* **EXERCISE BRIEF**: Every entry must reappear in your answer exactly as written, though its pictures must not.
EXTRACTED INFORMATION below:
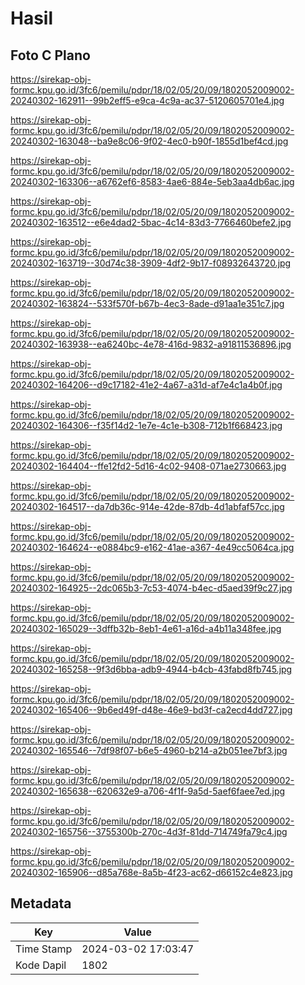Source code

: # Hasil

## Foto C Plano

https://sirekap-obj-formc.kpu.go.id/3fc6/pemilu/pdpr/18/02/05/20/09/1802052009002-20240302-162911--99b2eff5-e9ca-4c9a-ac37-5120605701e4.jpg

https://sirekap-obj-formc.kpu.go.id/3fc6/pemilu/pdpr/18/02/05/20/09/1802052009002-20240302-163048--ba9e8c06-9f02-4ec0-b90f-1855d1bef4cd.jpg

https://sirekap-obj-formc.kpu.go.id/3fc6/pemilu/pdpr/18/02/05/20/09/1802052009002-20240302-163306--a6762ef6-8583-4ae6-884e-5eb3aa4db6ac.jpg

https://sirekap-obj-formc.kpu.go.id/3fc6/pemilu/pdpr/18/02/05/20/09/1802052009002-20240302-163512--e6e4dad2-5bac-4c14-83d3-7766460befe2.jpg

https://sirekap-obj-formc.kpu.go.id/3fc6/pemilu/pdpr/18/02/05/20/09/1802052009002-20240302-163719--30d74c38-3909-4df2-9b17-f08932643720.jpg

https://sirekap-obj-formc.kpu.go.id/3fc6/pemilu/pdpr/18/02/05/20/09/1802052009002-20240302-163824--533f570f-b67b-4ec3-8ade-d91aa1e351c7.jpg

https://sirekap-obj-formc.kpu.go.id/3fc6/pemilu/pdpr/18/02/05/20/09/1802052009002-20240302-163938--ea6240bc-4e78-416d-9832-a91811536896.jpg

https://sirekap-obj-formc.kpu.go.id/3fc6/pemilu/pdpr/18/02/05/20/09/1802052009002-20240302-164206--d9c17182-41e2-4a67-a31d-af7e4c1a4b0f.jpg

https://sirekap-obj-formc.kpu.go.id/3fc6/pemilu/pdpr/18/02/05/20/09/1802052009002-20240302-164306--f35f14d2-1e7e-4c1e-b308-712b1f668423.jpg

https://sirekap-obj-formc.kpu.go.id/3fc6/pemilu/pdpr/18/02/05/20/09/1802052009002-20240302-164404--ffe12fd2-5d16-4c02-9408-071ae2730663.jpg

https://sirekap-obj-formc.kpu.go.id/3fc6/pemilu/pdpr/18/02/05/20/09/1802052009002-20240302-164517--da7db36c-914e-42de-87db-4d1abfaf57cc.jpg

https://sirekap-obj-formc.kpu.go.id/3fc6/pemilu/pdpr/18/02/05/20/09/1802052009002-20240302-164624--e0884bc9-e162-41ae-a367-4e49cc5064ca.jpg

https://sirekap-obj-formc.kpu.go.id/3fc6/pemilu/pdpr/18/02/05/20/09/1802052009002-20240302-164925--2dc065b3-7c53-4074-b4ec-d5aed39f9c27.jpg

https://sirekap-obj-formc.kpu.go.id/3fc6/pemilu/pdpr/18/02/05/20/09/1802052009002-20240302-165029--3dffb32b-8eb1-4e61-a16d-a4b11a348fee.jpg

https://sirekap-obj-formc.kpu.go.id/3fc6/pemilu/pdpr/18/02/05/20/09/1802052009002-20240302-165258--9f3d6bba-adb9-4944-b4cb-43fabd8fb745.jpg

https://sirekap-obj-formc.kpu.go.id/3fc6/pemilu/pdpr/18/02/05/20/09/1802052009002-20240302-165406--9b6ed49f-d48e-46e9-bd3f-ca2ecd4dd727.jpg

https://sirekap-obj-formc.kpu.go.id/3fc6/pemilu/pdpr/18/02/05/20/09/1802052009002-20240302-165546--7df98f07-b6e5-4960-b214-a2b051ee7bf3.jpg

https://sirekap-obj-formc.kpu.go.id/3fc6/pemilu/pdpr/18/02/05/20/09/1802052009002-20240302-165638--620632e9-a706-4f1f-9a5d-5aef6faee7ed.jpg

https://sirekap-obj-formc.kpu.go.id/3fc6/pemilu/pdpr/18/02/05/20/09/1802052009002-20240302-165756--3755300b-270c-4d3f-81dd-714749fa79c4.jpg

https://sirekap-obj-formc.kpu.go.id/3fc6/pemilu/pdpr/18/02/05/20/09/1802052009002-20240302-165906--d85a768e-8a5b-4f23-ac62-d66152c4e823.jpg


## Metadata

| Key        | Value               |
| ---------- | ------------------- |
| Time Stamp | 2024-03-02 17:03:47 |
| Kode Dapil | 1802                |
End of EXTRACTED INFORMATION.
* **OUTPUT FOR THIS TASK**:
Source code

: # Hasil

## Foto C Plano

https://sirekap-obj-formc.kpu.go.id/3fc6/pemilu/pdpr/18/02/05/20/09/1802052009002-20240302-162911--99b2eff5-e9ca-4c9a-ac37-5120605701e4.jpg

https://sirekap-obj-formc.kpu.go.id/3fc6/pemilu/pdpr/18/02/05/20/09/1802052009002-20240302-163048--ba9e8c06-9f02-4ec0-b90f-1855d1bef4cd.jpg

https://sirekap-obj-formc.kpu.go.id/3fc6/pemilu/pdpr/18/02/05/20/09/1802052009002-20240302-163306--a6762ef6-8583-4ae6-884e-5eb3aa4db6ac.jpg

https://sirekap-obj-formc.kpu.go.id/3fc6/pemilu/pdpr/18/02/05/20/09/1802052009002-20240302-163512--e6e4dad2-5bac-4c14-83d3-7766460befe2.jpg

https://sirekap-obj-formc.kpu.go.id/3fc6/pemilu/pdpr/18/02/05/20/09/1802052009002-20240302-163719--30d74c38-3909-4df2-9b17-f08932643720.jpg

https://sirekap-obj-formc.kpu.go.id/3fc6/pemilu/pdpr/18/02/05/20/09/1802052009002-20240302-163824--533f570f-b67b-4ec3-8ade-d91aa1e351c7.jpg

https://sirekap-obj-formc.kpu.go.id/3fc6/pemilu/pdpr/18/02/05/20/09/1802052009002-20240302-163938--ea6240bc-4e78-416d-9832-a91811536896.jpg

https://sirekap-obj-formc.kpu.go.id/3fc6/pemilu/pdpr/18/02/05/20/09/1802052009002-20240302-164206--d9c17182-41e2-4a67-a31d-af7e4c1a4b0f.jpg

https://sirekap-obj-formc.kpu.go.id/3fc6/pemilu/pdpr/18/02/05/20/09/1802052009002-20240302-164306--f35f14d2-1e7e-4c1e-b308-712b1f668423.jpg

https://sirekap-obj-formc.kpu.go.id/3fc6/pemilu/pdpr/18/02/05/20/09/1802052009002-20240302-164404--ffe12fd2-5d16-4c02-9408-071ae2730663.jpg

https://sirekap-obj-formc.kpu.go.id/3fc6/pemilu/pdpr/18/02/05/20/09/1802052009002-20240302-164517--da7db36c-914e-42de-87db-4d1abfaf57cc.jpg

https://sirekap-obj-formc.kpu.go.id/3fc6/pemilu/pdpr/18/02/05/20/09/1802052009002-20240302-164624--e0884bc9-e162-41ae-a367-4e49cc5064ca.jpg

https://sirekap-obj-formc.kpu.go.id/3fc6/pemilu/pdpr/18/02/05/20/09/1802052009002-20240302-164925--2dc065b3-7c53-4074-b4ec-d5aed39f9c27.jpg

https://sirekap-obj-formc.kpu.go.id/3fc6/pemilu/pdpr/18/02/05/20/09/1802052009002-20240302-165029--3dffb32b-8eb1-4e61-a16d-a4b11a348fee.jpg

https://sirekap-obj-formc.kpu.go.id/3fc6/pemilu/pdpr/18/02/05/20/09/1802052009002-20240302-165258--9f3d6bba-adb9-4944-b4cb-43fabd8fb745.jpg

https://sirekap-obj-formc.kpu.go.id/3fc6/pemilu/pdpr/18/02/05/20/09/1802052009002-20240302-165406--9b6ed49f-d48e-46e9-bd3f-ca2ecd4dd727.jpg

https://sirekap-obj-formc.kpu.go.id/3fc6/pemilu/pdpr/18/02/05/20/09/1802052009002-20240302-165546--7df98f07-b6e5-4960-b214-a2b051ee7bf3.jpg

https://sirekap-obj-formc.kpu.go.id/3fc6/pemilu/pdpr/18/02/05/20/09/1802052009002-20240302-165638--620632e9-a706-4f1f-9a5d-5aef6faee7ed.jpg

https://sirekap-obj-formc.kpu.go.id/3fc6/pemilu/pdpr/18/02/05/20/09/1802052009002-20240302-165756--3755300b-270c-4d3f-81dd-714749fa79c4.jpg

https://sirekap-obj-formc.kpu.go.id/3fc6/pemilu/pdpr/18/02/05/20/09/1802052009002-20240302-165906--d85a768e-8a5b-4f23-ac62-d66152c4e823.jpg


## Metadata

| Key        | Value               |
| ---------- | ------------------- |
| Time Stamp | 2024-03-02 17:03:47 |
| Kode Dapil | 1802                |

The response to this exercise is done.